Response playbooks¶
Three correlations, three response states. A Playbook 1 alert represents ground preparation with no active attack yet. Playbook 2 indicates a campaign in progress or recently completed. Playbook 3 is an active control-plane incident in which routing trust has already been abused.
Playbook 1: ROA poisoning¶
When this alert fires, RPKI validation state has shifted without a corresponding routing event. The attack has not started; the conditions for it are being arranged.
Immediate actions:
Flag the affected prefix for heightened BMP monitoring. Any subsequent announcement for that prefix warrants escalated scrutiny.
Review recent ROA changes with the responsible registry or RIR. Unexpected creation, modification, or early expiry of a ROA is the primary signal to investigate.
Prepare prefix-specific filters or de-preference rules in advance, before a routing event materialises.
This alert fires rarely when the baseline is correct. If it fires often, the historical baseline or validator configuration is worth reviewing first.

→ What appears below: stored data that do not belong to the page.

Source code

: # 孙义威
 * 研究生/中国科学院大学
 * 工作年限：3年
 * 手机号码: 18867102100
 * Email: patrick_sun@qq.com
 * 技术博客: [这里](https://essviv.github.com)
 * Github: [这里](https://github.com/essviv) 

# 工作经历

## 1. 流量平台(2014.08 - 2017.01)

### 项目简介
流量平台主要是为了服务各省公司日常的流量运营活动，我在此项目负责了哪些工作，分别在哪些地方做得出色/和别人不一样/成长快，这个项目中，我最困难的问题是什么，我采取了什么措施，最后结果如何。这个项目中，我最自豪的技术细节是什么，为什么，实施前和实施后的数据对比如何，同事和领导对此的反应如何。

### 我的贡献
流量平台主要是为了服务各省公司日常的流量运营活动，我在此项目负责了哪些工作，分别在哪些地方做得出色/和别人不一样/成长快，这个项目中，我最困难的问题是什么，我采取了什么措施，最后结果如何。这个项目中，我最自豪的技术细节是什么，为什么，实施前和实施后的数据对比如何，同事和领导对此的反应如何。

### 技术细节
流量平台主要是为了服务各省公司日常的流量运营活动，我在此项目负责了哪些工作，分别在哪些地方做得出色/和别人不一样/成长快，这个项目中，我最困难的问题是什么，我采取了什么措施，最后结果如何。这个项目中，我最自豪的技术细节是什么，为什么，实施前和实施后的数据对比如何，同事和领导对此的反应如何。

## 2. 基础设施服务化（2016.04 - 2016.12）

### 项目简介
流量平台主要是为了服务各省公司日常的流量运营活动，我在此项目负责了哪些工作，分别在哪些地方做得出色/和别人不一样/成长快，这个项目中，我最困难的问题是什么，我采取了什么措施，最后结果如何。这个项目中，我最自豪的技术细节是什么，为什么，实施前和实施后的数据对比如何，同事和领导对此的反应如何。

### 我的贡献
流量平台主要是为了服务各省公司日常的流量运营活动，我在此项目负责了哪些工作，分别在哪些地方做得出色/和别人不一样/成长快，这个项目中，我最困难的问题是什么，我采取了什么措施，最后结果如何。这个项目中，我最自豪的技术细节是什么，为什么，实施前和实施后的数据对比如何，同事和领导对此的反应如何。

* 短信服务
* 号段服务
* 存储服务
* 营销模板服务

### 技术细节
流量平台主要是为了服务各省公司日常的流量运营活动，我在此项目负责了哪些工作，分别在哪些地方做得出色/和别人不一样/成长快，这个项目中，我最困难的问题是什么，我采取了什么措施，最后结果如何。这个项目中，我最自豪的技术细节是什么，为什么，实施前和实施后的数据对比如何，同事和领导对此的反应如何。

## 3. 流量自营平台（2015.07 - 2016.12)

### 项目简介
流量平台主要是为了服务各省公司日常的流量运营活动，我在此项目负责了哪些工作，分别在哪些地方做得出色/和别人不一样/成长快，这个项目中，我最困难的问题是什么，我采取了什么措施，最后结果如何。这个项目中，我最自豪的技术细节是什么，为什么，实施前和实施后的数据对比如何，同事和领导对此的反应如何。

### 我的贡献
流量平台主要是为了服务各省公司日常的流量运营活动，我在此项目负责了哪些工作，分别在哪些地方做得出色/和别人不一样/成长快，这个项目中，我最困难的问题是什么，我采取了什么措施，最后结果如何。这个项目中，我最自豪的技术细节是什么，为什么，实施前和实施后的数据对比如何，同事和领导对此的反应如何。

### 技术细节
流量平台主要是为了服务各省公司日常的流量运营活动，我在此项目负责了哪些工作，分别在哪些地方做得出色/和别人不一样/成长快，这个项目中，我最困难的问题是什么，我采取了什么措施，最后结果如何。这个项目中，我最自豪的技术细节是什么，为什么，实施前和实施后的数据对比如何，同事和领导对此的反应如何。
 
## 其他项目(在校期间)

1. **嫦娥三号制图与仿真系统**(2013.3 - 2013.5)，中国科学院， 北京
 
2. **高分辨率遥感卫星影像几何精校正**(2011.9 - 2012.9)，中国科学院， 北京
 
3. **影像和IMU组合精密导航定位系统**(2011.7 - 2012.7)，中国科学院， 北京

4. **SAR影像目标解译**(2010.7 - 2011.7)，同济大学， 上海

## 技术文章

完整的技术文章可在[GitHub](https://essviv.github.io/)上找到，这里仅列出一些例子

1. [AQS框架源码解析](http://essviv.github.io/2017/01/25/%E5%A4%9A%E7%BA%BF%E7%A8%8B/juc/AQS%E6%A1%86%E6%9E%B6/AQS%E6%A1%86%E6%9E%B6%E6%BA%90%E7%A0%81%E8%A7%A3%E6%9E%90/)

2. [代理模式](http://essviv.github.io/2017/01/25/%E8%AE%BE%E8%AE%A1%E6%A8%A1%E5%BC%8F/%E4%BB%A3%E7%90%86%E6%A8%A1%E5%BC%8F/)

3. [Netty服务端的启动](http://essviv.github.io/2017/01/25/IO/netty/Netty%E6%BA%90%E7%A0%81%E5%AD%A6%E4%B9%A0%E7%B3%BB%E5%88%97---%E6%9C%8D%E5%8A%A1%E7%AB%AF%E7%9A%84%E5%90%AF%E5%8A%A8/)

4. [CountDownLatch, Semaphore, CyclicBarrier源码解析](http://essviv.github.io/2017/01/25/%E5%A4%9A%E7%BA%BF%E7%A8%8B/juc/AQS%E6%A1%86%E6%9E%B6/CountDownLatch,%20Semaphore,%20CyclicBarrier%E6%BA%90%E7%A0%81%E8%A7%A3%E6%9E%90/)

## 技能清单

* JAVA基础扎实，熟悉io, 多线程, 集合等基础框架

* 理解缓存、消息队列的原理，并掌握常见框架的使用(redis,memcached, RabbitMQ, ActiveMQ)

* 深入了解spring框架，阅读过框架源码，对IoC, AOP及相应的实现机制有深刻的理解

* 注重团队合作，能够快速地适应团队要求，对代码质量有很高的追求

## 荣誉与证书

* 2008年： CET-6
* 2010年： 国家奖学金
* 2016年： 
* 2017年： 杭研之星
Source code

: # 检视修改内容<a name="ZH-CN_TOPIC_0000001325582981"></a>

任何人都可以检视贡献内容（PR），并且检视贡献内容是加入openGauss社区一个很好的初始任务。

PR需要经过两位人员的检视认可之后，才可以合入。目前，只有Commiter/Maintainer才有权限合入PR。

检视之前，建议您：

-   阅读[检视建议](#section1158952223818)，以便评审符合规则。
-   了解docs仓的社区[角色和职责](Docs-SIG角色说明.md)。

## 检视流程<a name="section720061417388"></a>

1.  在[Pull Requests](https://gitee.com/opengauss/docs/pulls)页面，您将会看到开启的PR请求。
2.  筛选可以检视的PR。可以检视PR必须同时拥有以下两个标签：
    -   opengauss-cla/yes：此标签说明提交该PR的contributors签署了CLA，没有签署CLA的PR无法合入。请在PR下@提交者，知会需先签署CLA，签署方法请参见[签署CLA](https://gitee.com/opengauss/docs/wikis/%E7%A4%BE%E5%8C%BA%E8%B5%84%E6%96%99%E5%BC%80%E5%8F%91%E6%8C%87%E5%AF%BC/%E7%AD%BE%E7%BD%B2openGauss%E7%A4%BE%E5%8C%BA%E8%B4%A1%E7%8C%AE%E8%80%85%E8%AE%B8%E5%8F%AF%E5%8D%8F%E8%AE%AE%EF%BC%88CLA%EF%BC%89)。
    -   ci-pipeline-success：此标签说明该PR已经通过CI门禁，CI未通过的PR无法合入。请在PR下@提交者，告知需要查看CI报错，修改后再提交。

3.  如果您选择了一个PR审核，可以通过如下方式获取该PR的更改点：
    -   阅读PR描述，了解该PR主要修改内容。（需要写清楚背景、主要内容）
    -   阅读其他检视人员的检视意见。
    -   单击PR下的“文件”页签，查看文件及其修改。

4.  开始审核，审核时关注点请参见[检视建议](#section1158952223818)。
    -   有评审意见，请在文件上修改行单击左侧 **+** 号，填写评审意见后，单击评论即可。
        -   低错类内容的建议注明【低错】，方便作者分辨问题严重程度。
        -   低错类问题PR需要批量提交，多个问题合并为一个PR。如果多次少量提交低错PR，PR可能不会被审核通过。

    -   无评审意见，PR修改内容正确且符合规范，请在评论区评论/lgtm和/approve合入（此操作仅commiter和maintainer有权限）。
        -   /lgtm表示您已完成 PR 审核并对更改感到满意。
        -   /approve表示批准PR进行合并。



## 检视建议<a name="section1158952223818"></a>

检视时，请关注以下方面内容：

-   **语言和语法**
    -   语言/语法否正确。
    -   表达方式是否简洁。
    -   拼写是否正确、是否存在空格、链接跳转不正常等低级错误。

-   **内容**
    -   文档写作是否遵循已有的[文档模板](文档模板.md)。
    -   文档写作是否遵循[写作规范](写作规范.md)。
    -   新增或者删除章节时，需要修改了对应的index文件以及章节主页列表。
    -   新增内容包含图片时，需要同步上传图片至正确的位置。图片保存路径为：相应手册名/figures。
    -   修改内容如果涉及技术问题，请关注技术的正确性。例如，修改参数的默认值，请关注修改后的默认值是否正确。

Escalation: any BGP announcement for the affected prefix following a Playbook 1 alert moves the incident to Playbook 2 or Playbook 3.
Playbook 2: Multi-stage BGP attack¶
When this alert fires, the full attack sequence has occurred or is in progress: announcement, validation endorsement, route acceptance, and likely withdrawal. The window for interception is narrow.
Immediate actions:
Apply prefix filtering or de-preference for the affected prefix on border routers. This limits further traffic redirection while the incident is investigated.
Reroute traffic away from affected paths where alternatives exist.
Escalate as a routing security incident, not a misconfiguration.
Follow-on:
Document the full event sequence: AS_PATH, origin AS, announcement and withdrawal timestamps, and which validators endorsed the route.
Audit ROAs for the affected prefix with the responsible registry or RIR.
Review trust anchors for the autonomous system involved.
Playbook 3: RPKI cover hijack¶
When this alert fires, a prefix has been announced under valid RPKI cover and subsequently withdrawn, consistent with tactical rather than operational use. Routing trust has been successfully abused.
Immediate actions:
Treat as a control-plane security incident, not a misconfiguration or operator error.
Apply immediate prefix filtering or de-preference on affected peers.
Audit ROAs and trust anchors for the hijacked prefix.
Follow-on:
Increase monitoring for related prefixes and AS paths. A confirmed cover hijack may be one event in a longer campaign.
Retain all correlated log evidence: BMP events, validator responses, and timing data.
This is late-stage detection. The route was active; any traffic redirection has already occurred. The response value is containment, attribution, and preventing recurrence.
Testing and validation¶
The red-lantern-sim generates deterministic telemetry for all three playbooks. Running a scenario through the simulator and confirming that the corresponding correlation fires is the practical way to verify detection coverage before relying on it in production.
Playbook 3 practice telemetry is in examples/playbook3-practice.json in the simulator repository.
The training variant (playbook3-training.json) adds annotated debug lines and is more useful for
initial analyst familiarisation than for rule validation.